The Big East is rapidly losing every vestige of major conference status. Postseason options following the 2014 shakeup could look bleak. The Big Ten and Pac 12 will keep their traditional bowl arrangement with the Rose Bowl. The SEC and Big 12 are forming the Champions Bowl. The ACC Is setting up an arrangement with the Orange Bowl and Notre Dame. Without an anchor game and subject to the free market without AQ status, the Big East champ could fall hard.

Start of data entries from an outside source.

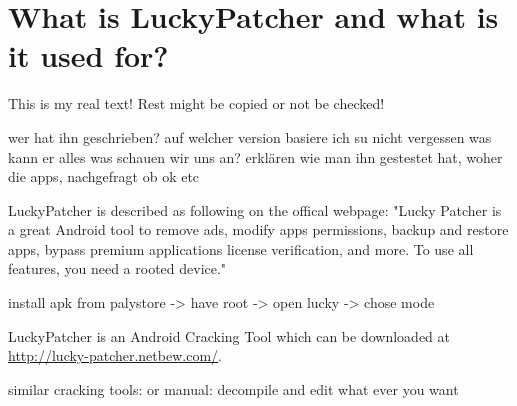 \section{What is LuckyPatcher and what is it used for?} \label{section:luckypatcher-explain}
This is my real text! Rest might be copied or not be checked!


wer hat ihn geschrieben?\newline
auf welcher version basiere ich\newline
su nicht vergessen\newline
was kann er alles\newline
was schauen wir uns an?\newline
erklären wie man ihn gestestet hat, woher die apps, nachgefragt ob ok etc\newline

LuckyPatcher is described as following on the offical webpage: "Lucky Patcher is a great Android tool to remove ads, modify apps permissions, backup and restore apps, bypass premium applications license verification, and more. To use all features, you need a rooted device." \cite{luckyPatcherOfficial}

install apk from palystore -> have root -> open lucky -> chose mode

LuckyPatcher is an Android Cracking Tool which can be downloaded at \url{http://lucky-patcher.netbew.com/}.

similar cracking tools:\newline
or manual: decompile and edit what ever you want \newline
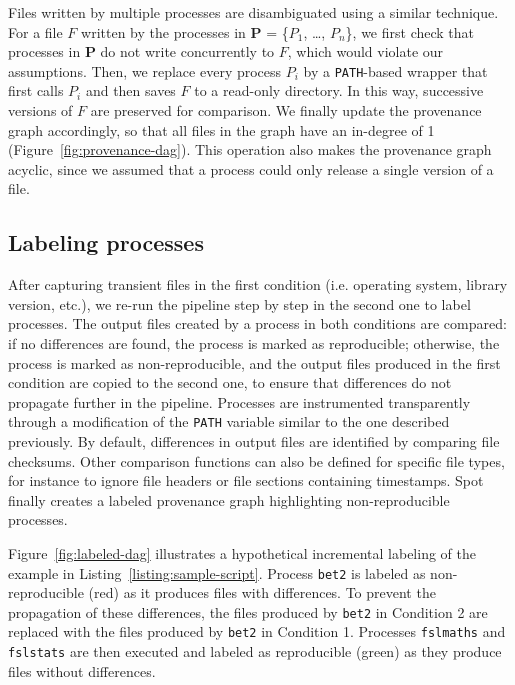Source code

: \documentclass[a4paper,num-refs]{oup-contemporary}
\newcommand{\toolname}[0]{Spot\xspace}
\begin{document}
Files written by multiple processes are disambiguated using a similar technique. For a
 file $F$ written by the processes in \textbf{P} = \{$P_{1}$, \ldots,
 $P_{n}$\}, we first check that processes in \textbf{P} do not
 write concurrently to $F$, which would violate our assumptions. Then, we
 replace every process $P_{i}$ by a \texttt{PATH}-based wrapper that first
 calls $P_{i}$ and then saves $F$ to a read-only directory. In this way,
 successive versions of $F$ are preserved for comparison. We finally
 update the provenance graph accordingly, so that all files in the graph
 have an in-degree of 1 (Figure~\ref{fig:provenance-dag}). This operation also makes the provenance graph
 acyclic, since we assumed that a process could only release a single version of a file.

\subsection{Labeling processes}

After capturing transient files in the first condition (i.e. operating system, library version, etc.),
we re-run the pipeline
step by step in the second one to label processes. The output files
created by a process in both conditions are compared: if no differences are found, the process is marked as
reproducible; otherwise, the process is marked as non-reproducible, and the
output files produced in the first condition are copied to the second one, to ensure
that differences do not propagate further in the pipeline. Processes are
instrumented transparently through a modification of the \texttt{PATH}
variable similar to the one described previously. By default, differences
in output files are identified by comparing file checksums. Other
comparison functions can also be defined for specific file types, for
instance to ignore file headers or file sections containing timestamps.
\toolname finally creates a labeled
provenance graph highlighting non-reproducible processes.

Figure~\ref{fig:labeled-dag} illustrates a hypothetical incremental
labeling of the example in Listing~\ref{listing:sample-script}. Process
\texttt{bet2} is labeled as non-reproducible (red) as it produces files
with differences. To prevent the propagation of these differences, the
files produced by \texttt{bet2} in Condition 2 are replaced with the
files produced by \texttt{bet2} in Condition 1. Processes
\texttt{fslmaths} and \texttt{fslstats} are then executed and
labeled as reproducible (green) as they produce files without differences.
\end{document}
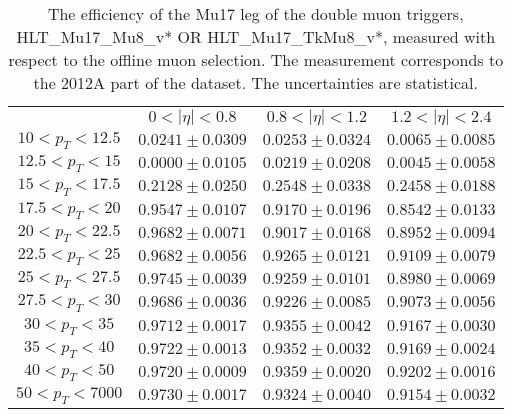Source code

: \begin{table}[!ht]
\begin{center}
\begin{tabular}{c|c|c|c}
\hline & $0 < |\eta| < 0.8$ & $0.8 < |\eta| < 1.2$ & $1.2 < |\eta| < 2.4$  \\
$ 10 < p_T < 12.5$ & $0.0241 \pm 0.0309$ & $0.0253 \pm 0.0324$ & $0.0065 \pm 0.0085$  \\
$12.5 < p_T <  15$ & $0.0000 \pm 0.0105$ & $0.0219 \pm 0.0208$ & $0.0045 \pm 0.0058$  \\
$ 15 < p_T < 17.5$ & $0.2128 \pm 0.0250$ & $0.2548 \pm 0.0338$ & $0.2458 \pm 0.0188$  \\
$17.5 < p_T <  20$ & $0.9547 \pm 0.0107$ & $0.9170 \pm 0.0196$ & $0.8542 \pm 0.0133$  \\
$ 20 < p_T < 22.5$ & $0.9682 \pm 0.0071$ & $0.9017 \pm 0.0168$ & $0.8952 \pm 0.0094$  \\
$22.5 < p_T <  25$ & $0.9682 \pm 0.0056$ & $0.9265 \pm 0.0121$ & $0.9109 \pm 0.0079$  \\
$ 25 < p_T < 27.5$ & $0.9745 \pm 0.0039$ & $0.9259 \pm 0.0101$ & $0.8980 \pm 0.0069$  \\
$27.5 < p_T <  30$ & $0.9686 \pm 0.0036$ & $0.9226 \pm 0.0085$ & $0.9073 \pm 0.0056$  \\
$ 30 < p_T <  35$ & $0.9712 \pm 0.0017$ & $0.9355 \pm 0.0042$ & $0.9167 \pm 0.0030$  \\
$ 35 < p_T <  40$ & $0.9722 \pm 0.0013$ & $0.9352 \pm 0.0032$ & $0.9169 \pm 0.0024$  \\
$ 40 < p_T <  50$ & $0.9720 \pm 0.0009$ & $0.9359 \pm 0.0020$ & $0.9202 \pm 0.0016$  \\
$ 50 < p_T < 7000$ & $0.9730 \pm 0.0017$ & $0.9324 \pm 0.0040$ & $0.9154 \pm 0.0032$  \\
\hline
\hline
\end{tabular}
\caption{The efficiency of the Mu17 leg of the double muon triggers,
HLT\_Mu17\_Mu8\_v* OR HLT\_Mu17\_TkMu8\_v*,
measured with respect to the offline muon selection. 
The measurement corresponds to the 2012A part of the dataset.
The uncertainties are statistical.}
\label{tab:eff_muon_lead_dbl}
\end{center}
\end{table}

Besides West Virginia in the Orange Bowl, the highest rated bowl game involving a Big East team was the Belk Bowl, which finished 18th. That was lower than the UCLA vs. Illinois Kraft Fight Hunger bowl. Assuming the trend toward second and third-tier bowls locking down major conference cast-offs continues, the Belk or the Pinstripe Bowl could be where the Big East champion ends up. Not exactly what Boise State and others projected.
A Big East team could always play its way into a big bowl. The conference has not had a team finish in the Top 20 in the BCS regular season standings the past two seasons. Cincinnati, still in the conference, would have made a four-team playoff in 2009. Louisville, still in the conference, would have had a compelling case to make it in 2006.
Boise State, if Chris Petersen stays, should be a consistent contender for at least the Top 15. That said, we saw how diplomatic BCS officials were with a school such as Boise State when they weren’t obligated to pick them in 2010 and 2011. The post-2014 system should lead to even more “Michigan vs. Virginia Tech” type games in the non-playoff bowls.
The depressing part for the Big East is there’s not much that could have been done to avoid this. The conference did not even have enough clout to secure a percentage of the playoff revenue before agreeing to it.